Aim of the task: Pictures stay out; everything else in the listing below is to be restated word for word.

Exercise materials:
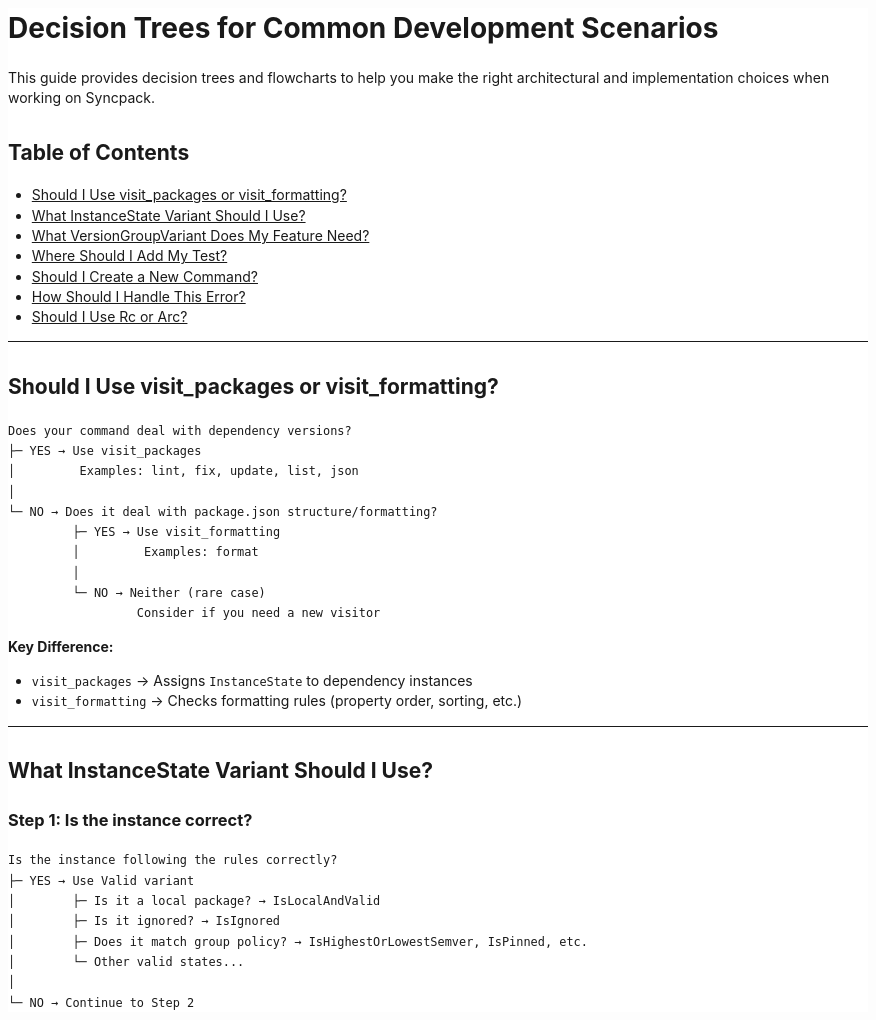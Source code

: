 # Decision Trees for Common Development Scenarios

This guide provides decision trees and flowcharts to help you make the right architectural and implementation choices when working on Syncpack.

## Table of Contents

- [Should I Use visit_packages or visit_formatting?](#should-i-use-visit_packages-or-visit_formatting)
- [What InstanceState Variant Should I Use?](#what-instancestate-variant-should-i-use)
- [What VersionGroupVariant Does My Feature Need?](#what-versiongroupvariant-does-my-feature-need)
- [Where Should I Add My Test?](#where-should-i-add-my-test)
- [Should I Create a New Command?](#should-i-create-a-new-command)
- [How Should I Handle This Error?](#how-should-i-handle-this-error)
- [Should I Use Rc or Arc?](#should-i-use-rc-or-arc)

---

## Should I Use visit_packages or visit_formatting?

```
Does your command deal with dependency versions?
├─ YES → Use visit_packages
│         Examples: lint, fix, update, list, json
│
└─ NO → Does it deal with package.json structure/formatting?
         ├─ YES → Use visit_formatting
         │         Examples: format
         │
         └─ NO → Neither (rare case)
                  Consider if you need a new visitor
```

**Key Difference:**

- `visit_packages` → Assigns `InstanceState` to dependency instances
- `visit_formatting` → Checks formatting rules (property order, sorting, etc.)

---

## What InstanceState Variant Should I Use?

### Step 1: Is the instance correct?

```
Is the instance following the rules correctly?
├─ YES → Use Valid variant
│        ├─ Is it a local package? → IsLocalAndValid
│        ├─ Is it ignored? → IsIgnored
│        ├─ Does it match group policy? → IsHighestOrLowestSemver, IsPinned, etc.
│        └─ Other valid states...
│
└─ NO → Continue to Step 2
```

Written reply:
Source code

: # Decision Trees for Common Development Scenarios

This guide provides decision trees and flowcharts to help you make the right architectural and implementation choices when working on Syncpack.

## Table of Contents

- [Should I Use visit_packages or visit_formatting?](#should-i-use-visit_packages-or-visit_formatting)
- [What InstanceState Variant Should I Use?](#what-instancestate-variant-should-i-use)
- [What VersionGroupVariant Does My Feature Need?](#what-versiongroupvariant-does-my-feature-need)
- [Where Should I Add My Test?](#where-should-i-add-my-test)
- [Should I Create a New Command?](#should-i-create-a-new-command)
- [How Should I Handle This Error?](#how-should-i-handle-this-error)
- [Should I Use Rc or Arc?](#should-i-use-rc-or-arc)

---

## Should I Use visit_packages or visit_formatting?

```
Does your command deal with dependency versions?
├─ YES → Use visit_packages
│         Examples: lint, fix, update, list, json
│
└─ NO → Does it deal with package.json structure/formatting?
         ├─ YES → Use visit_formatting
         │         Examples: format
         │
         └─ NO → Neither (rare case)
                  Consider if you need a new visitor
```

**Key Difference:**

- `visit_packages` → Assigns `InstanceState` to dependency instances
- `visit_formatting` → Checks formatting rules (property order, sorting, etc.)

---

## What InstanceState Variant Should I Use?

### Step 1: Is the instance correct?

```
Is the instance following the rules correctly?
├─ YES → Use Valid variant
│        ├─ Is it a local package? → IsLocalAndValid
│        ├─ Is it ignored? → IsIgnored
│        ├─ Does it match group policy? → IsHighestOrLowestSemver, IsPinned, etc.
│        └─ Other valid states...
│
└─ NO → Continue to Step 2
```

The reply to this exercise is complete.